Chris Hosford and I have been having an interesting e-mail exchange about his post wondering whether RSS (really simple syndication) might not be the next best thing in meeting marketing. I think it has the potential to be, but we're nowhere near ready for an RSS revolution. How do I know? I can hear you all yawning and practically see your eyes glazing over. What the heck is she talking about? (Wikipedia RSS entry here—it's a good explanation of what RSS is and how it works. Kevin Holland also has a succinct explanation on the XtremeASAE Blog).


And I can talk all day long about how I can't imagine life without my news reader and its constantly updated feeds to the 100 or so blogs and other sites I monitor daily (or try to, anyway). All you need is an RSS feed on your conference site, and potential attendees who have news readers (I highly recommend Bloglines, which is where I keep most of my feeds). If you have those two elements, then you have the ability to update your attendees in real time on what's going on with your event.

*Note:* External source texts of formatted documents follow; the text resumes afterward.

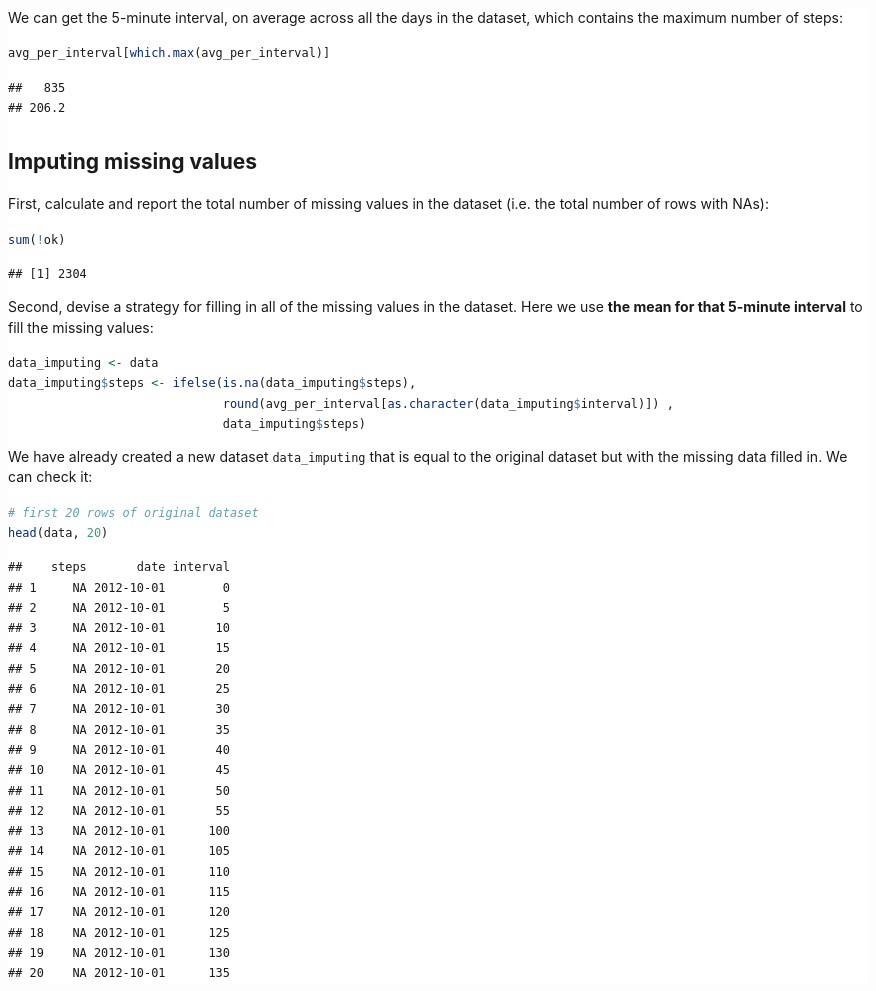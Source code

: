 We can get the 5-minute interval, on average across all the days in the dataset, which contains the maximum number of steps:

```r
avg_per_interval[which.max(avg_per_interval)]
```

```
##   835 
## 206.2
```

## Imputing missing values
First, calculate and report the total number of missing values in the dataset (i.e. the total number of rows with NAs):

```r
sum(!ok)
```

```
## [1] 2304
```

Second, devise a strategy for filling in all of the missing values in the dataset. Here we use **the mean for that 5-minute interval** to fill the missing values:

```r
data_imputing <- data
data_imputing$steps <- ifelse(is.na(data_imputing$steps), 
                              round(avg_per_interval[as.character(data_imputing$interval)]) , 
                              data_imputing$steps)
```

We have already created a new dataset `data_imputing` that is equal to the original dataset but with the missing data filled in. We can check it:

```r
# first 20 rows of original dataset
head(data, 20) 
```

```
##    steps       date interval
## 1     NA 2012-10-01        0
## 2     NA 2012-10-01        5
## 3     NA 2012-10-01       10
## 4     NA 2012-10-01       15
## 5     NA 2012-10-01       20
## 6     NA 2012-10-01       25
## 7     NA 2012-10-01       30
## 8     NA 2012-10-01       35
## 9     NA 2012-10-01       40
## 10    NA 2012-10-01       45
## 11    NA 2012-10-01       50
## 12    NA 2012-10-01       55
## 13    NA 2012-10-01      100
## 14    NA 2012-10-01      105
## 15    NA 2012-10-01      110
## 16    NA 2012-10-01      115
## 17    NA 2012-10-01      120
## 18    NA 2012-10-01      125
## 19    NA 2012-10-01      130
## 20    NA 2012-10-01      135
```
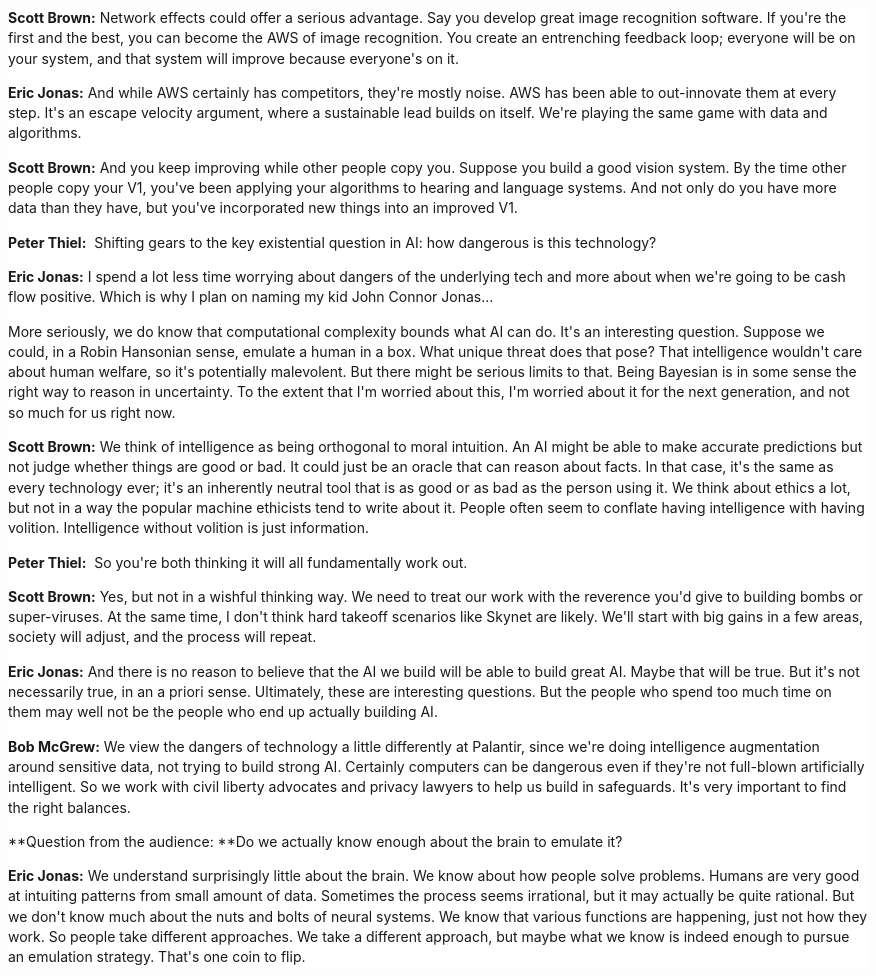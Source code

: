 **Scott Brown:** Network effects could offer a serious advantage. Say you develop great image recognition software. If you're the first and the best, you can become the AWS of image recognition. You create an entrenching feedback loop; everyone will be on your system, and that system will improve because everyone's on it. 

**Eric Jonas:** And while AWS certainly has competitors, they're mostly noise. AWS has been able to out-innovate them at every step. It's an escape velocity argument, where a sustainable lead builds on itself. We're playing the same game with data and algorithms. 

**Scott Brown:** And you keep improving while other people copy you. Suppose you build a good vision system. By the time other people copy your V1, you've been applying your algorithms to hearing and language systems. And not only do you have more data than they have, but you've incorporated new things into an improved V1.

**Peter Thiel:**  Shifting gears to the key existential question in AI: how dangerous is this technology?

**Eric Jonas:** I spend a lot less time worrying about dangers of the underlying tech and more about when we're going to be cash flow positive. Which is why I plan on naming my kid John Connor Jonas…

More seriously, we do know that computational complexity bounds what AI can do. It's an interesting question. Suppose we could, in a Robin Hansonian sense, emulate a human in a box. What unique threat does that pose? That intelligence wouldn't care about human welfare, so it's potentially malevolent. But there might be serious limits to that. Being Bayesian is in some sense the right way to reason in uncertainty. To the extent that I'm worried about this, I'm worried about it for the next generation, and not so much for us right now.

**Scott Brown:** We think of intelligence as being orthogonal to moral intuition. An AI might be able to make accurate predictions but not judge whether things are good or bad. It could just be an oracle that can reason about facts. In that case, it's the same as every technology ever; it's an inherently neutral tool that is as good or as bad as the person using it. We think about ethics a lot, but not in a way the popular machine ethicists tend to write about it. People often seem to conflate having intelligence with having volition. Intelligence without volition is just information. 

**Peter Thiel:**  So you're both thinking it will all fundamentally work out.

**Scott Brown:** Yes, but not in a wishful thinking way. We need to treat our work with the reverence you'd give to building bombs or super-viruses. At the same time, I don't think hard takeoff scenarios like Skynet are likely. We'll start with big gains in a few areas, society will adjust, and the process will repeat.

**Eric Jonas:** And there is no reason to believe that the AI we build will be able to build great AI. Maybe that will be true. But it's not necessarily true, in an a priori sense. Ultimately, these are interesting questions. But the people who spend too much time on them may well not be the people who end up actually building AI.

**Bob McGrew:** We view the dangers of technology a little differently at Palantir, since we're doing intelligence augmentation around sensitive data, not trying to build strong AI. Certainly computers can be dangerous even if they're not full-blown artificially intelligent. So we work with civil liberty advocates and privacy lawyers to help us build in safeguards. It's very important to find the right balances.

**Question from the audience: **Do we actually know enough about the brain to emulate it?

**Eric Jonas:** We understand surprisingly little about the brain. We know about how people solve problems. Humans are very good at intuiting patterns from small amount of data. Sometimes the process seems irrational, but it may actually be quite rational. But we don't know much about the nuts and bolts of neural systems. We know that various functions are happening, just not how they work. So people take different approaches. We take a different approach, but maybe what we know is indeed enough to pursue an emulation strategy. That's one coin to flip.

But chances are, you don't have either, at least, not yet. People are just starting to understand the value of blogging their meetings--and since most blog providers include an RSS feed in the package, I'm hoping that RSS may one day soon leach into the mainstream.


Then again, it's going on three years now I've been hammering our tech guys to set up an RSS feed for our Web sites and it hasn't happened yet—though they promise it's coming soon. I can only imagine how long it would take to get through an association's committee for approval, much less implementation, much less adoption by potential attendees. My guess is that by the time that happens, the RSS train will have left the station and we'll have something even cooler that'll take another huge amount of time to go mainstream.